True, but it's not clear that they had an agenda.  They could just be clueless.

 

I think that's unnecessarily insulting to Jason and his local audio society.  The primary purpose of the gathering was to compare two amps, not to evaluate A/B testing strategies.  Normally in such situations the A/B order is randomized.  Jason decided to do an interesting experiment to see the extent to which a fixed (non-random) order would bias the results.  By reversing the A and B ordering between the two groups of listeners, he achieved an overall result that was not biased, yet still was able to demonstrate the favoring of B over A.

 

Also, please bear in mind that this is a group of audiophiles gathering to have fun, not to conduct scientific research, and that each session was limited to about 3 hours

HQPlayer (on 3.8 GHz 8-core i7 iMac 2020) > NAA (on 2012 Mac Mini i7) > RME ADI-2 v2 > Benchmark AHB-2 > Thiel 3.7

Link to comment
12 minutes ago, Daudio said:

I find comparing human perception and reporting behavior, to a simple solid state device, not in the ballpark at all !  Perhaps you could find another example with a little more nuance ?

 

"bias" in study bias and transistor bias are polysemes.

 

Study bias is a systematic weight placed toward one outcome of the study (an error)

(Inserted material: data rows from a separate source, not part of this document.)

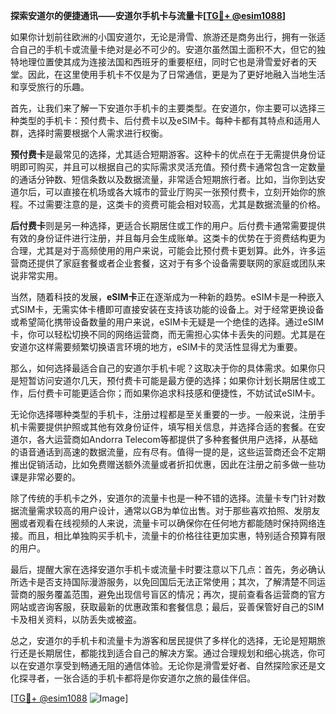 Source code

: **探索安道尔的便捷通讯——安道尔手机卡与流量卡[[TG💪+ @esim1088](https://t.me/s/esim1088)]**

如果你计划前往欧洲的小国安道尔，无论是滑雪、旅游还是商务出行，拥有一张适合自己的手机卡或流量卡绝对是必不可少的。安道尔虽然国土面积不大，但它的独特地理位置使其成为连接法国和西班牙的重要枢纽，同时它也是滑雪爱好者的天堂。因此，在这里使用手机卡不仅是为了日常通信，更是为了更好地融入当地生活和享受旅行的乐趣。

首先，让我们来了解一下安道尔手机卡的主要类型。在安道尔，你主要可以选择三种类型的手机卡：预付费卡、后付费卡以及eSIM卡。每种卡都有其特点和适用人群，选择时需要根据个人需求进行权衡。

**预付费卡**是最常见的选择，尤其适合短期游客。这种卡的优点在于无需提供身份证明即可购买，并且可以根据自己的实际需求灵活充值。预付费卡通常包含一定数量的通话分钟数、短信条数以及数据流量，非常适合短期旅行者。比如，当你到达安道尔后，可以直接在机场或各大城市的营业厅购买一张预付费卡，立刻开始你的旅程。不过需要注意的是，这类卡的资费可能会相对较高，尤其是数据流量的价格。

**后付费卡**则是另一种选择，更适合长期居住或工作的用户。后付费卡通常需要提供有效的身份证件进行注册，并且每月会生成账单。这类卡的优势在于资费结构更为合理，尤其是对于高频使用的用户来说，可能会比预付费卡更划算。此外，许多运营商还提供了家庭套餐或者企业套餐，这对于有多个设备需要联网的家庭或团队来说非常实用。

当然，随着科技的发展，**eSIM卡**正在逐渐成为一种新的趋势。eSIM卡是一种嵌入式SIM卡，无需实体卡槽即可直接安装在支持该功能的设备上。对于经常更换设备或希望简化携带设备数量的用户来说，eSIM卡无疑是一个绝佳的选择。通过eSIM卡，你可以轻松切换不同的网络运营商，而无需担心实体卡丢失的问题。尤其是在安道尔这样需要频繁切换语言环境的地方，eSIM卡的灵活性显得尤为重要。

那么，如何选择最适合自己的安道尔手机卡呢？这取决于你的具体需求。如果你只是短暂访问安道尔几天，预付费卡可能是最方便的选择；如果你计划长期居住或工作，后付费卡可能更适合你；而如果你追求科技感和便捷性，不妨试试eSIM卡。

无论你选择哪种类型的手机卡，注册过程都是至关重要的一步。一般来说，注册手机卡需要提供护照或其他有效身份证件，填写相关信息，并选择合适的套餐。在安道尔，各大运营商如Andorra Telecom等都提供了多种套餐供用户选择，从基础的语音通话到高速的数据流量，应有尽有。值得一提的是，这些运营商还会不定期推出促销活动，比如免费赠送额外流量或者折扣优惠，因此在注册之前多做一些功课是非常必要的。

除了传统的手机卡之外，安道尔的流量卡也是一种不错的选择。流量卡专门针对数据流量需求较高的用户设计，通常以GB为单位出售。对于那些喜欢拍照、发朋友圈或者观看在线视频的人来说，流量卡可以确保你在任何地方都能随时保持网络连接。而且，相比单独购买手机卡，流量卡的价格往往更加实惠，特别适合预算有限的用户。

最后，提醒大家在选择安道尔手机卡或流量卡时要注意以下几点：首先，务必确认所选卡是否支持国际漫游服务，以免回国后无法正常使用；其次，了解清楚不同运营商的服务覆盖范围，避免出现信号盲区的情况；再次，提前查看各运营商的官方网站或咨询客服，获取最新的优惠政策和套餐信息；最后，妥善保管好自己的SIM卡及相关资料，以防丢失或被盗。

总之，安道尔的手机卡和流量卡为游客和居民提供了多样化的选择，无论是短期旅行还是长期居住，都能找到适合自己的解决方案。通过合理规划和细心挑选，你可以在安道尔享受到畅通无阻的通信体验。无论你是滑雪爱好者、自然探险家还是文化探寻者，一张合适的手机卡都将是你安道尔之旅的最佳伴侣。

[[TG💪+ @esim1088](https://t.me/s/esim1088) ![Image](https://i.postimg.cc/4NQfJmqS/Snipaste-2025-05-13-00-14-12.png)]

Transistor bias is a constant voltage applied to the collector and added to the base such that the transistor has improved amplification.

 

In both polysemes, there is a "push" in one direction.

Custom room treatments for headphone users.

Link to comment
6 minutes ago, jabbr said:

"bias" in study bias and transistor bias are polysemes

 

Ok, I see that, but it seems just just a word game to me, as opposed to the vast gulf in complexity between a human being and a transistor. That's where my reaction came from.

 

And I learned a new word today !

 

Link to comment
2 minutes ago, jabbr said:

"bias" in study bias and transistor bias are polysemes.

 

Study bias is a systematic weight placed toward one outcome of the study (an error)

Transistor bias is a constant voltage applied to the collector and added to the base such that the transistor has improved amplification.

 

In both polysemes, there is a "push" in one direction.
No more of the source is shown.